In the entries below, find the lines that contain the word "RemuxAutoScript" and copy them.

(Items listed in a dataset)
%%

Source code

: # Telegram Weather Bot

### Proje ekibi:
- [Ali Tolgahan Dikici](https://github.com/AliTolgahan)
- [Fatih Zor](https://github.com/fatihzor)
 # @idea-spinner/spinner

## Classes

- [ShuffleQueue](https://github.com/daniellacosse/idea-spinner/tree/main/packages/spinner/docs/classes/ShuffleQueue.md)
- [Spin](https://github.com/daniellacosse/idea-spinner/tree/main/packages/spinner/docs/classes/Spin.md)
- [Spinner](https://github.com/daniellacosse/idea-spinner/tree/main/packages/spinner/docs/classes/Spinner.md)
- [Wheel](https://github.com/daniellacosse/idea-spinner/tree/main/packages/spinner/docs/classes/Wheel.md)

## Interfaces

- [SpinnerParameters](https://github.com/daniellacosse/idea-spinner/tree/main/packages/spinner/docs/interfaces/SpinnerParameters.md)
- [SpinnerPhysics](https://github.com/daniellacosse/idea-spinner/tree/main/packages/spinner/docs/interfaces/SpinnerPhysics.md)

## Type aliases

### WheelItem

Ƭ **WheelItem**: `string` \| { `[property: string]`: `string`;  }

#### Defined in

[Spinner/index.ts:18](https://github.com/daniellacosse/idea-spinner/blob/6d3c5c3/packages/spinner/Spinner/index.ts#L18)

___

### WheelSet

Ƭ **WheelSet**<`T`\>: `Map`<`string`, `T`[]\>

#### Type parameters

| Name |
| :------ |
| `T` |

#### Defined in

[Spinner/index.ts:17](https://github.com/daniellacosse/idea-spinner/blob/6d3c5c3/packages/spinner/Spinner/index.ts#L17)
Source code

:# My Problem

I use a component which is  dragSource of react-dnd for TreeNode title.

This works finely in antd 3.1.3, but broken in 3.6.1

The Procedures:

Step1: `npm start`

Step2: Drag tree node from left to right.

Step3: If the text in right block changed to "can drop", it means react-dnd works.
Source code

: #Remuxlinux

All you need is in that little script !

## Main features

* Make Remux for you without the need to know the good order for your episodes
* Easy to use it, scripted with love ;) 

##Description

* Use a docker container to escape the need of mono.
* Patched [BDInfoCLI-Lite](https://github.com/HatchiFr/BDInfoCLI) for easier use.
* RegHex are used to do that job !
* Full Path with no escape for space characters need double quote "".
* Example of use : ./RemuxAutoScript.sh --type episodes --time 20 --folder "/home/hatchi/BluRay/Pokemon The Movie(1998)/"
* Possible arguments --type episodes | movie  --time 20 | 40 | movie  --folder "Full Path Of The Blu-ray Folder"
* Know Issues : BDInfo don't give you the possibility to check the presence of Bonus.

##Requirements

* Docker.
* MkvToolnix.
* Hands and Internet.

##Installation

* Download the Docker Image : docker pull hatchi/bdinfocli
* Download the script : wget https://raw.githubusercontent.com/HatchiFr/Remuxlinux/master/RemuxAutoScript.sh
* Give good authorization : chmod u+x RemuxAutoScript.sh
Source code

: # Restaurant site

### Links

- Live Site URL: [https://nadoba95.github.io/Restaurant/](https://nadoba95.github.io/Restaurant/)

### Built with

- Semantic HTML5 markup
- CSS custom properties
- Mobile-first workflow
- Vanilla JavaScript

%%

§ WORKED SOLUTION:
* Example of use : ./RemuxAutoScript.sh --type episodes --time 20 --folder "/home/hatchi/BluRay/Pokemon The Movie(1998)/"
* Download the script : wget https://raw.githubusercontent.com/HatchiFr/Remuxlinux/master/RemuxAutoScript.sh
* Give good authorization : chmod u+x RemuxAutoScript.sh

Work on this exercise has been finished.